Exercise description: Omitting any pictures, transcribe the entries below exactly.

Collected data:
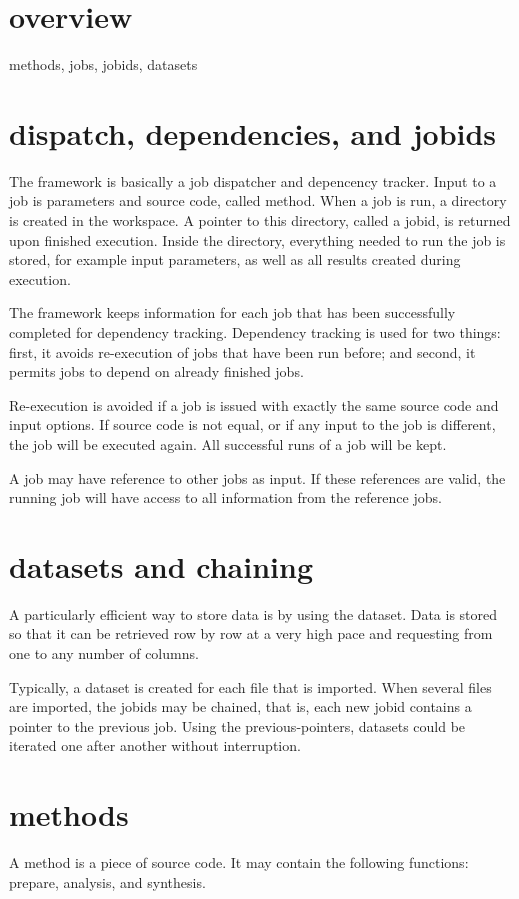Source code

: 
\section{overview}

methods, jobs, jobids, datasets


\section{dispatch, dependencies, and jobids}
The framework is basically a job dispatcher and depencency tracker.
Input to a job is parameters and source code, called method.  When a
job is run, a directory is created in the workspace.  A pointer to
this directory, called a jobid, is returned upon finished execution.
Inside the directory, everything needed to run the job is stored, for
example input parameters, as well as all results created during
execution.

The framework keeps information for each job that has been
successfully completed for dependency tracking.  Dependency tracking
is used for two things: first, it avoids re-execution of jobs that
have been run before; and second, it permits jobs to depend on already
finished jobs.

Re-execution is avoided if a job is issued with exactly the same
source code and input options.  If source code is not equal, or if any
input to the job is different, the job will be executed again.  All
successful runs of a job will be kept.

A job may have reference to other jobs as input.  If these references
are valid, the running job will have access to all information from
the reference jobs.

\section{datasets and chaining}
A particularly efficient way to store data is by using the dataset.
Data is stored so that it can be retrieved row by row at a very high
pace and requesting from one to any number of columns.

Typically, a dataset is created for each file that is imported.  When
several files are imported, the jobids may be chained, that is, each
new jobid contains a pointer to the previous job.  Using the
previous-pointers, datasets could be iterated one after another
without interruption.




\section{methods}
A method is a piece of source code.  It may contain the following
functions:  prepare, analysis, and synthesis.

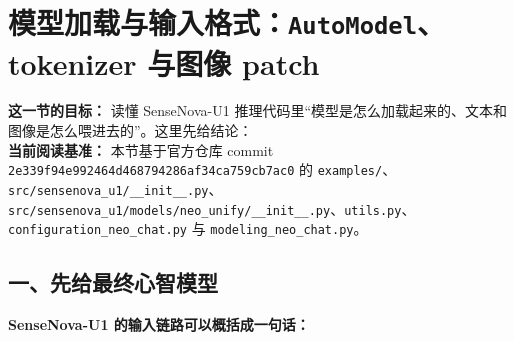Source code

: 
\section{模型加载与输入格式：\texttt{AutoModel}、tokenizer 与图像 patch}

\begin{conceptbox}
\textbf{这一节的目标：} 读懂 SenseNova-U1 推理代码里“模型是怎么加载起来的、文本和图像是怎么喂进去的”。这里先给结论：\\
\textbf{当前阅读基准：} 本节基于官方仓库 commit \texttt{2e339f94e992464d468794286af34ca759cb7ac0} 的 \texttt{examples/}、\texttt{src/sensenova\_u1/\_\_init\_\_.py}、\texttt{src/sensenova\_u1/models/neo\_unify/\_\_init\_\_.py}、\texttt{utils.py}、\texttt{configuration\_neo\_chat.py} 与 \texttt{modeling\_neo\_chat.py}。
\end{conceptbox}

\subsection{一、先给最终心智模型}

\begin{summarybox}
\textbf{SenseNova-U1 的输入链路可以概括成一句话：} 
\end{summarybox}

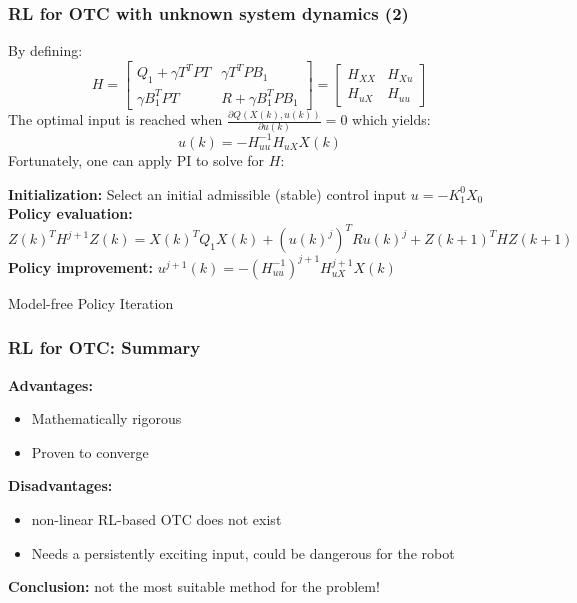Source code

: \documentclass{beamer}
\begin{document}
			\begin{frame}\frametitle{RL for OTC with unknown system dynamics (2)}
				\vspace{3mm}
				\fontsize{8}{4}\selectfont 
				By defining:
				\begin{equation}
				H =  \left[\begin{array}{cc}
				Q_1+\gamma T^TPT & \gamma T^TPB_1 \\ 
				\gamma B_1^TPT & R+\gamma B_1^TPB_1
				\end{array}  \right] 
				=\left[ \begin{array}{cc}
				H_{XX} & H_{Xu} \\
				H_{uX} & H_{uu}
				\end{array} \right] 
				\end{equation}
				The optimal input is reached when $ \frac{\partial Q(X(k), u(k))}{\partial u(k)} = 0 $ which yields:
				\begin{equation}
				u(k) = -H_{uu}^{-1}H_{uX}X(k)
				\end{equation} 
				Fortunately, one can apply PI to solve for $ H $:
				\begin{algorithm}[H]
					\begin{algorithmic}[1]
						\fontsize{8}{4}\selectfont
						\STATE \textbf{Initialization:} Select an initial admissible (stable) control input $u = -K^0_1X_0$
						\REPEAT
						\STATE \textbf{Policy evaluation:} 
						\STATE $Z(k)^TH^{j+1}Z(k) = X(k)^TQ_1X(k) + (u(k)^j)^TRu(k)^j + Z(k+1)^THZ(k+1)$
						\STATE \textbf{Policy improvement:} 
						\STATE $ u^{j+1}(k) = -(H_{uu}^{-1})^{j+1} H_{uX}^{j+1}X(k) $ 
						\caption{Model-free Policy Iteration}
					\end{algorithmic}			
				\end{algorithm}
			\end{frame}
			
			\begin{frame}\frametitle{RL for OTC: Summary}				
				\vspace{3mm}
				\textbf{Advantages:}
				\begin{itemize}
					\item Mathematically rigorous
					\item Proven to converge 
				\end{itemize}
				\vspace{3mm}
				\pause
				\textbf{Disadvantages:}
				\begin{itemize}
					\item non-linear RL-based OTC does not exist 
					\item Needs a persistently exciting input, could be dangerous for the robot				
				\end{itemize}
				\pause
				\textbf{Conclusion:} not the most suitable method for the problem!
			\end{frame}				
							
\end{document}
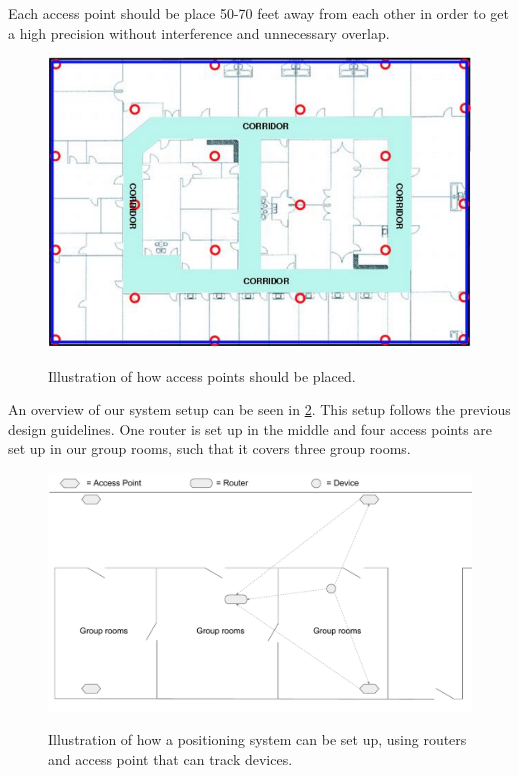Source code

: Each access point should be place 50-70 feet away from each other in order to get a high precision without interference and unnecessary overlap\cite{access_point_range}.

\begin{figure}[H]
	\centering
	\includegraphics[scale=0.5]{graphics/access_placement.png}
	\label{fig:access_placement}
	\caption{Illustration of how access points should be placed.}
\end{figure}

An overview of our system setup can be seen in \cref{fig:OwnSetup}. This setup follows the previous design guidelines. One router is set up in the middle and four access points are set up in our group rooms, such that it covers three group rooms.

\begin{figure}[H]
	\centering
	\includegraphics[scale=0.5]{graphics/Router-AccessPoint_Setup.pdf}
	\label{fig:OwnSetup}
	\caption{Illustration of how a positioning system can be set up, using routers and access point that can track devices.}
\end{figure}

Problem solution:
Source code

: 
\section{overview}

methods, jobs, jobids, datasets


\section{dispatch, dependencies, and jobids}
The framework is basically a job dispatcher and depencency tracker.
Input to a job is parameters and source code, called method.  When a
job is run, a directory is created in the workspace.  A pointer to
this directory, called a jobid, is returned upon finished execution.
Inside the directory, everything needed to run the job is stored, for
example input parameters, as well as all results created during
execution.

The framework keeps information for each job that has been
successfully completed for dependency tracking.  Dependency tracking
is used for two things: first, it avoids re-execution of jobs that
have been run before; and second, it permits jobs to depend on already
finished jobs.

Re-execution is avoided if a job is issued with exactly the same
source code and input options.  If source code is not equal, or if any
input to the job is different, the job will be executed again.  All
successful runs of a job will be kept.

A job may have reference to other jobs as input.  If these references
are valid, the running job will have access to all information from
the reference jobs.

\section{datasets and chaining}
A particularly efficient way to store data is by using the dataset.
Data is stored so that it can be retrieved row by row at a very high
pace and requesting from one to any number of columns.

Typically, a dataset is created for each file that is imported.  When
several files are imported, the jobids may be chained, that is, each
new jobid contains a pointer to the previous job.  Using the
previous-pointers, datasets could be iterated one after another
without interruption.




\section{methods}
A method is a piece of source code.  It may contain the following
functions:  prepare, analysis, and synthesis.

Source code

: 
\section{模型加载与输入格式：\texttt{AutoModel}、tokenizer 与图像 patch}

\begin{conceptbox}
\textbf{这一节的目标：} 读懂 SenseNova-U1 推理代码里“模型是怎么加载起来的、文本和图像是怎么喂进去的”。这里先给结论：\\
\textbf{当前阅读基准：} 本节基于官方仓库 commit \texttt{2e339f94e992464d468794286af34ca759cb7ac0} 的 \texttt{examples/}、\texttt{src/sensenova\_u1/\_\_init\_\_.py}、\texttt{src/sensenova\_u1/models/neo\_unify/\_\_init\_\_.py}、\texttt{utils.py}、\texttt{configuration\_neo\_chat.py} 与 \texttt{modeling\_neo\_chat.py}。
\end{conceptbox}

\subsection{一、先给最终心智模型}

\begin{summarybox}
\textbf{SenseNova-U1 的输入链路可以概括成一句话：} 
\end{summarybox}

Source code

: \documentclass{beamer}
\begin{document}
			\begin{frame}\frametitle{RL for OTC with unknown system dynamics (2)}
				\vspace{3mm}
				\fontsize{8}{4}\selectfont 
				By defining:
				\begin{equation}
				H =  \left[\begin{array}{cc}
				Q_1+\gamma T^TPT & \gamma T^TPB_1 \\ 
				\gamma B_1^TPT & R+\gamma B_1^TPB_1
				\end{array}  \right] 
				=\left[ \begin{array}{cc}
				H_{XX} & H_{Xu} \\
				H_{uX} & H_{uu}
				\end{array} \right] 
				\end{equation}
				The optimal input is reached when $ \frac{\partial Q(X(k), u(k))}{\partial u(k)} = 0 $ which yields:
				\begin{equation}
				u(k) = -H_{uu}^{-1}H_{uX}X(k)
				\end{equation} 
				Fortunately, one can apply PI to solve for $ H $:
				\begin{algorithm}[H]
					\begin{algorithmic}[1]
						\fontsize{8}{4}\selectfont
						\STATE \textbf{Initialization:} Select an initial admissible (stable) control input $u = -K^0_1X_0$
						\REPEAT
						\STATE \textbf{Policy evaluation:} 
						\STATE $Z(k)^TH^{j+1}Z(k) = X(k)^TQ_1X(k) + (u(k)^j)^TRu(k)^j + Z(k+1)^THZ(k+1)$
						\STATE \textbf{Policy improvement:} 
						\STATE $ u^{j+1}(k) = -(H_{uu}^{-1})^{j+1} H_{uX}^{j+1}X(k) $ 
						\caption{Model-free Policy Iteration}
					\end{algorithmic}			
				\end{algorithm}
			\end{frame}
			
			\begin{frame}\frametitle{RL for OTC: Summary}				
				\vspace{3mm}
				\textbf{Advantages:}
				\begin{itemize}
					\item Mathematically rigorous
					\item Proven to converge 
				\end{itemize}
				\vspace{3mm}
				\pause
				\textbf{Disadvantages:}
				\begin{itemize}
					\item non-linear RL-based OTC does not exist 
					\item Needs a persistently exciting input, could be dangerous for the robot				
				\end{itemize}
				\pause
				\textbf{Conclusion:} not the most suitable method for the problem!
			\end{frame}				
							
\end{document}
Source code

: Each access point should be place 50-70 feet away from each other in order to get a high precision without interference and unnecessary overlap\cite{access_point_range}.

\begin{figure}[H]
	\centering
	\includegraphics[scale=0.5]{graphics/access_placement.png}
	\label{fig:access_placement}
	\caption{Illustration of how access points should be placed.}
\end{figure}

An overview of our system setup can be seen in \cref{fig:OwnSetup}. This setup follows the previous design guidelines. One router is set up in the middle and four access points are set up in our group rooms, such that it covers three group rooms.

\begin{figure}[H]
	\centering
	\includegraphics[scale=0.5]{graphics/Router-AccessPoint_Setup.pdf}
	\label{fig:OwnSetup}
	\caption{Illustration of how a positioning system can be set up, using routers and access point that can track devices.}
\end{figure}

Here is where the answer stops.